The window for action is closing

Large-scale finance for forests generated by a global agreement on climate change will not likely be available until 2020 at the earliest. In the absence of concerted action in the meantime, the clearing and burning of forests will continue, and there is a risk that political momentum will dissipate. The window for action is closing.

Payment-for-performance approaches to reward forest countries for protecting their remaining forests show promise. Significant additional finance is needed now to capture ecological and political opportunities before they are lost, and would complement the current wave of “demand-side” measures to eliminate tropical deforestation from commodity supply chains. The funding available now for reducing deforestation to meet climate and development objectives is too small, too slow, too dependent on the public sector, and not sufficiently performance-based to realize the full potential of forests to limit climate change.[22] More large-scale trials of performance-based finance would generate more robust lessons regarding how this new model of international cooperation can work.

Building blocks for development: climate change mitigation, forest conservation, and payment for performance

Global development is not possible without a stable climate, and a stable climate is not possible without forest conservation (see figure 1). Payment-for-performance finance to national or local government jurisdictions can help forest-rich countries achieve forest conservation. Like climate stability, both forest conservation and the payment-for-performance finance model contribute directly to development. Why Forests? Why Now? makes the case to development policymakers and climate financiers in rich countries that reversing tropical deforestation is urgent, affordable, and feasible.

[1]. K. Brandon, “Ecosystem Services from Tropical Forests: Review of Current Science,” CGD Working Paper 380, Center for Global Development, Washington DC, 2014.

[2]. S.M. Hsiang and A.S. Jina, “Effect of Environmental Catastrophe on Long-Run Economic Growth: Evidence from 6,700 Cyclones,” NBER Working Paper 20352, National Bureau of Economic Research, Washington DC, 2014.

[3]. S. Dasgupta, B. Laplante, and D. Wheeler, “The Economics of Adaptation to Extreme Weather Events in Developing Countries,” CGD Working Paper 199, Center for Global Development, Washington DC, 2010.

[4]. K. Brandon, “Ecosystem Services.”

[5]. Ibid.; K. Mullan,“The Value of Forest Ecosystem Services to Developing Economies,” CGD Working Paper 379, Center for Global Development, Washington DC.

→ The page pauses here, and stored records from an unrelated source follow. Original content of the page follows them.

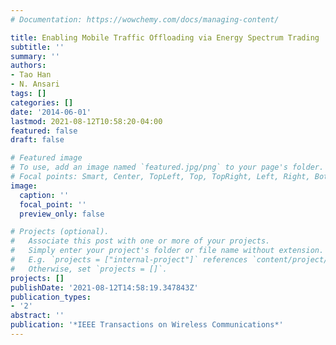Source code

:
```yaml
---
# Documentation: https://wowchemy.com/docs/managing-content/

title: Enabling Mobile Traffic Offloading via Energy Spectrum Trading
subtitle: ''
summary: ''
authors:
- Tao Han
- N. Ansari
tags: []
categories: []
date: '2014-06-01'
lastmod: 2021-08-12T10:58:20-04:00
featured: false
draft: false

# Featured image
# To use, add an image named `featured.jpg/png` to your page's folder.
# Focal points: Smart, Center, TopLeft, Top, TopRight, Left, Right, BottomLeft, Bottom, BottomRight.
image:
  caption: ''
  focal_point: ''
  preview_only: false

# Projects (optional).
#   Associate this post with one or more of your projects.
#   Simply enter your project's folder or file name without extension.
#   E.g. `projects = ["internal-project"]` references `content/project/deep-learning/index.md`.
#   Otherwise, set `projects = []`.
projects: []
publishDate: '2021-08-12T14:58:19.347843Z'
publication_types:
- '2'
abstract: ''
publication: '*IEEE Transactions on Wireless Communications*'
---
```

[6]. R. Goodman and M. Herold, “Why Maintaining Tropical Forests Is Essential and Urgent for a Stable Climate,” CGD Working Paper, Center for Global Development, Washington DC, forthcoming.

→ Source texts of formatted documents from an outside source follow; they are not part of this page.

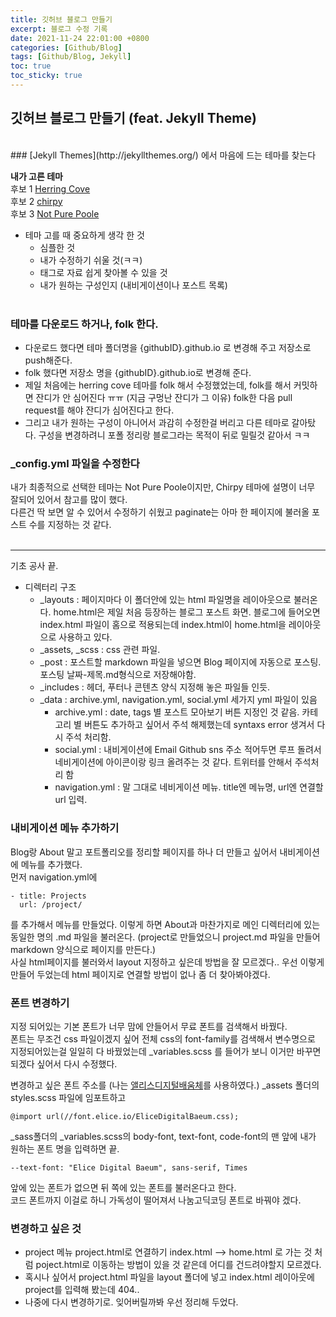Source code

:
 ```yaml
---
title: 깃허브 블로그 만들기
excerpt: 블로그 수정 기록
date: 2021-11-24 22:01:00 +0800
categories: [Github/Blog]
tags: [Github/Blog, Jekyll]
toc: true
toc_sticky: true
---
```


## 깃허브 블로그 만들기 (feat. Jekyll Theme)
<br>
### [Jekyll Themes](http://jekyllthemes.org/) 에서 마음에 드는 테마를 찾는다 <br>

**내가 고른 테마**<br>
후보 1 [Herring Cove](https://github.com/arnp/herring-cove) <br>
후보 2 [chirpy](http://jekyllthemes.org/themes/jekyll-theme-chirpy/) <br>
후보 3 [Not Pure Poole](http://jekyllthemes.org/themes/not-pure-poole/) <br>
	
* 테마 고를 때 중요하게 생각 한 것 
	* 심플한 것<br>
	* 내가 수정하기 쉬울 것(ㅋㅋ)<br>
	* 태그로 자료 쉽게 찾아볼 수 있을 것<br>
	* 내가 원하는 구성인지 (내비게이션이나 포스트 목록)
	<br>
    
### 테마를 다운로드 하거나, folk 한다. 
* 다운로드 했다면 테마 폴더명을 {githubID}.github.io 로 변경해 주고 저장소로 push해준다.<br>
* folk 했다면 저장소 명을 {githubID}.github.io로 변경해 준다.<br>
* 제일 처음에는 herring cove 테마를 folk 해서 수정했었는데, folk를 해서 커밋하면 잔디가 안 심어진다 ㅠㅠ (지금 구멍난 잔디가 그 이유) folk한 다음 pull request를 해야 잔디가 심어진다고 한다.<br>
* 그리고 내가 원하는 구성이 아니어서 과감히 수정한걸 버리고 다른 테마로 갈아탔다. 구성을 변경하려니 포폴 정리랑 블로그라는 목적이 뒤로 밀릴것 같아서 ㅋㅋ<br>
    
### _config.yml 파일을 수정한다
내가 최종적으로 선택한 테마는 Not Pure Poole이지만, Chirpy 테마에 설명이 너무 잘되어 있어서 참고를 많이 했다.<br>
다른건 딱 보면 알 수 있어서 수정하기 쉬웠고 paginate는 아마 한 페이지에 불러올 포스트 수를 지정하는 것 같다.<br>
<br>

*** 

기초 공사 끝.

* 디렉터리 구조 <br>
	* _layouts : 페이지마다 이 폴더안에 있는 html 파일명을 레이아웃으로 불러온다. home.html은 제일 처음 등장하는 블로그 포스트 화면. 블로그에 들어오면 index.html 파일이 홈으로 적용되는데 index.html이 home.html을 레이아웃으로 사용하고 있다.<br>
	* _assets, _scss : css 관련 파일.<br>
	* _post : 포스트할 markdown 파일을 넣으면 Blog 페이지에 자동으로 포스팅. 포스팅 날짜-제목.md형식으로 저장해야함. <br>
	* _includes : 헤더, 푸터나 콘텐츠 양식 지정해 놓은 파일들 인듯.<br>
	* _data : archive.yml, navigation.yml, social.yml 세가지 yml 파일이 있음<br>
		* archive.yml : date, tags 별 포스트 모아보기 버튼 지정인 것 같음. 카테고리 별 버튼도 추가하고 싶어서 주석 해제했는데 syntaxs error 생겨서 다시 주석 처리함.<br>
		* social.yml : 내비게이션에 Email Github sns 주소 적어두면 루프 돌려서 네비게이션에 아이콘이랑 링크 올려주는 것 같다. 트위터를 안해서 주석처리 함 <br>
		* navigation.yml : 말 그대로 네비게이션 메뉴. title엔 메뉴명, url엔 연결할 url 입력.<br>


### 내비게이션 메뉴 추가하기
Blog랑 About 말고 포트폴리오를 정리할 페이지를 하나 더 만들고 싶어서 내비게이션에 메뉴를 추가했다.<br>
먼저 navigation.yml에 
```
- title: Projects
  url: /project/
  ```
를 추가해서 메뉴를 만들었다. 이렇게 하면 About과 마찬가지로 메인 디렉터리에 있는 동일한 명의 .md 파일을 불러온다. (project로 만들었으니 project.md 파일을 만들어 markdown 양식으로 페이지를 만든다.)<br> 
사실 html페이지를 불러와서 layout 지정하고 싶은데 방법을 잘 모르겠다.. 우선 이렇게 만들어 두었는데 html 페이지로 연결할 방법이 없나 좀 더 찾아봐야겠다.<br>


### 폰트 변경하기
지정 되어있는 기본 폰트가 너무 맘에 안들어서 무료 폰트를 검색해서 바꿨다. <br>
폰트는 무조건 css 파일이겠지 싶어 전체 css의 font-family를 검색해서 변수명으로 지정되어있는걸 일일히 다 바꿨었는데 _variables.scss 를 들어가 보니 이거만 바꾸면 되겠다 싶어서 다시 수정했다.<br>

변경하고 싶은 폰트 주소를 (나는 [앨리스디지털배움체](https://noonnu.cc/font_page/671)를 사용하였다.) _assets 폴더의 styles.scss 파일에 임포트하고

```
@import url(//font.elice.io/EliceDigitalBaeum.css);
```

_sass폴더의 _variables.scss의 body-font, text-font, code-font의 맨 앞에 내가 원하는 폰트 명을 입력하면 끝.

```
--text-font: "Elice Digital Baeum", sans-serif, Times
```

앞에 있는 폰트가 없으면 뒤 쪽에 있는 폰트를 불러온다고 한다. <br>
코드 폰트까지 이걸로 하니 가독성이 떨어져서 나눔고딕코딩 폰트로 바꿔야 겠다.<br>


### 변경하고 싶은 것
* project 메뉴 project.html로 연결하기 index.html --> home.html 로 가는 것 처럼 poject.html로 이동하는 방법이 있을 것 같은데 어디를 건드려야할지 모르겠다.<br>
* 혹시나 싶어서 project.html 파일을 layout 폴더에 넣고 index.html 레이아웃에 project를 입력해 봤는데 404..<br>
* 나중에 다시 변경하기로. 잊어버릴까봐 우선 정리해 두었다.<br>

[7]. N. Stern, The Economics of Climate Change: The Stern Review (Cambridge: Cambridge Univ. Press, 2007).

[8]. M. Hansen et al., “High-Resolution Global Maps of 21st-Century Forest Cover Change,” Science 342(6160): 850–3.

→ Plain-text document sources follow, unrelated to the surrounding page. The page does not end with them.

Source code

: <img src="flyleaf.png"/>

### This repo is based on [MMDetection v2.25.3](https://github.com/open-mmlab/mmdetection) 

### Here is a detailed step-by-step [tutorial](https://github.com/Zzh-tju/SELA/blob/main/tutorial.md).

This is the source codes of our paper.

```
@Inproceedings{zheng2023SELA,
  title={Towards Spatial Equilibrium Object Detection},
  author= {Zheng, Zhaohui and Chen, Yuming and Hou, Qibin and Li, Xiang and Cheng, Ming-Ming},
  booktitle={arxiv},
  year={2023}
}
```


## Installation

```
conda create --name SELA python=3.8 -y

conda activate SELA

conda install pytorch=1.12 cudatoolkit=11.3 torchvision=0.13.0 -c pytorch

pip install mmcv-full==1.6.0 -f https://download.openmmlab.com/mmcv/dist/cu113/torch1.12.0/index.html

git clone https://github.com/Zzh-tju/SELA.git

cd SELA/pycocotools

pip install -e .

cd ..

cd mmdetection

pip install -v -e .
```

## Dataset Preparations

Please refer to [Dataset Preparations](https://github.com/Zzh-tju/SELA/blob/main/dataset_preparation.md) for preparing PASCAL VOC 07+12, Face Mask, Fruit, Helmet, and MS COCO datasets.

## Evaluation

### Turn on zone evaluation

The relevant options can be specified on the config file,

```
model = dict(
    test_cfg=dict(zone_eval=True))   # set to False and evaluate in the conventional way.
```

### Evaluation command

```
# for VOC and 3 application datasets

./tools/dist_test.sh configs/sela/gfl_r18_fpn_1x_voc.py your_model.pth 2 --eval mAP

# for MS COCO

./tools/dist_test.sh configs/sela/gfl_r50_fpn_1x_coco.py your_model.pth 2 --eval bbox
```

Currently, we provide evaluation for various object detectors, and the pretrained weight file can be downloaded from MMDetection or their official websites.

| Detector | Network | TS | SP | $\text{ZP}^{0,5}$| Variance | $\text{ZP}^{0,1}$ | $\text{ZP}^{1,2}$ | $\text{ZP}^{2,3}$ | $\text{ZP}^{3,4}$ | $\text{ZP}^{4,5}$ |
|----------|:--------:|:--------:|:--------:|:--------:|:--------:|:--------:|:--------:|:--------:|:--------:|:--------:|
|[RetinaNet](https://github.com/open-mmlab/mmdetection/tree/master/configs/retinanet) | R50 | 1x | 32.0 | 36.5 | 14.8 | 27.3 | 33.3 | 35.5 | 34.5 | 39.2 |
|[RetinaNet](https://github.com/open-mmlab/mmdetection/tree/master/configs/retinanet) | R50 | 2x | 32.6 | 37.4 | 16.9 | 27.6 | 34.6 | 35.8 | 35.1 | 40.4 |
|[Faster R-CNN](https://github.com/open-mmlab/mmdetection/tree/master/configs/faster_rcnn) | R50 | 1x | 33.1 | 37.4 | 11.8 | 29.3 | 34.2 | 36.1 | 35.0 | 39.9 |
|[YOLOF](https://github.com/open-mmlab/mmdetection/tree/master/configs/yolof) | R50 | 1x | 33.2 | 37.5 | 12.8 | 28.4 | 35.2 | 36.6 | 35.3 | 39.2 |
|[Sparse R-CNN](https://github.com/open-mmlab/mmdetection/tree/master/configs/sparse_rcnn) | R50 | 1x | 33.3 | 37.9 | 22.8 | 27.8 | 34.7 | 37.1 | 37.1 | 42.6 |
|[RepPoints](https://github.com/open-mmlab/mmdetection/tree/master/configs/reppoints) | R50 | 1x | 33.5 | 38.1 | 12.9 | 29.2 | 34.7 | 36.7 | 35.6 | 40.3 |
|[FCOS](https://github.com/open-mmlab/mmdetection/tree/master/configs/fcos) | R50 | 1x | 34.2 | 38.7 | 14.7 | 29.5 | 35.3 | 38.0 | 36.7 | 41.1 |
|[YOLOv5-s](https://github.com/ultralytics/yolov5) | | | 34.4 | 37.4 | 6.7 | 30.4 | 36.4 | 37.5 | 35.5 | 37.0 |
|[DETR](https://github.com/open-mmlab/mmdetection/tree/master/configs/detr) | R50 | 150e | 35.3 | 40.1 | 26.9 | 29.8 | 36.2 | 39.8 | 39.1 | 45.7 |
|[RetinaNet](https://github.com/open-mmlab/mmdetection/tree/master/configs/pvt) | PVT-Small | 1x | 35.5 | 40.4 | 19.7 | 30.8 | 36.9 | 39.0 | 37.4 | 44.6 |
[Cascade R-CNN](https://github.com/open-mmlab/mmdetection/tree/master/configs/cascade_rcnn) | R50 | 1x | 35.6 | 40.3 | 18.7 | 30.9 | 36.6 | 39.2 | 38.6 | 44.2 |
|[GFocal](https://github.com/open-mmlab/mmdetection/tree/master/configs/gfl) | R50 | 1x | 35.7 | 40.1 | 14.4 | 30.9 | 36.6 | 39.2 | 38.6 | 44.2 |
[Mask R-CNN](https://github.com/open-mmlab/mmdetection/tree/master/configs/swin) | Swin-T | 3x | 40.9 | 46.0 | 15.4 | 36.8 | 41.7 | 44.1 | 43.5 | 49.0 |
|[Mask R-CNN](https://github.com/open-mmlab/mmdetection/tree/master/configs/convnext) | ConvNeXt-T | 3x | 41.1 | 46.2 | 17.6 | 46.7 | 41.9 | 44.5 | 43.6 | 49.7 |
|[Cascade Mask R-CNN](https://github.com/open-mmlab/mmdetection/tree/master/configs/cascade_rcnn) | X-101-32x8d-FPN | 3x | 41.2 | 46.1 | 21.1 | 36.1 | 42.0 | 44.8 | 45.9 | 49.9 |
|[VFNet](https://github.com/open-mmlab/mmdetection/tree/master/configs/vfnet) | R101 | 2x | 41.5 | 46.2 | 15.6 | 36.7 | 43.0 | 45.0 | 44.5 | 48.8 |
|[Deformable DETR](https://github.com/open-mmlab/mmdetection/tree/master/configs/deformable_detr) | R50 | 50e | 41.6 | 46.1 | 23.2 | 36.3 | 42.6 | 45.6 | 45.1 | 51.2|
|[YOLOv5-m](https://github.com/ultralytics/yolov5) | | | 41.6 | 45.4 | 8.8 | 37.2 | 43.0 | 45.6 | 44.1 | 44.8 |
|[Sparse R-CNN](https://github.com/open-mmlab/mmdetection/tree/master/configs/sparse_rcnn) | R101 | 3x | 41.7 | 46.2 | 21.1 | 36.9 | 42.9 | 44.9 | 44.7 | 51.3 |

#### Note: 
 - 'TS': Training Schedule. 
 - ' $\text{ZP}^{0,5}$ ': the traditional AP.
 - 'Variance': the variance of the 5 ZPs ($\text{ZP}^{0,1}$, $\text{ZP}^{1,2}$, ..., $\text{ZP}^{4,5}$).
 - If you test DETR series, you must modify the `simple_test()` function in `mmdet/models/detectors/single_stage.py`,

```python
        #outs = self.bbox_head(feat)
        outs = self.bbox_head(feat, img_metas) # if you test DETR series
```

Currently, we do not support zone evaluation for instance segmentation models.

[9]. S. Lawson et al., Consumer Goods and Deforestation: An Analysis of the Extent and Nature of Illegality in Forest Conversion for Agriculture and Timber Plantations, Forest Trends Report Series (Washington: Forest Trends, 2014).

[10]. U.M. Persson et al., “Trading Forests: Quantifying the Contribution of Global Commodity Markets to Emissions from Tropical Deforestation,” CGD Working Paper, Center for Global Development, Washington DC, forthcoming.

[11]. K.A. Elliott, “Biofuel Policies: Fuel versus Food, Forests, and Climate Change,” CGD Working Paper, Center for Global Development, Washington DC, forthcoming.

[12]. R. Goodman and M. Herold, “Why Maintaining Tropical Forests.”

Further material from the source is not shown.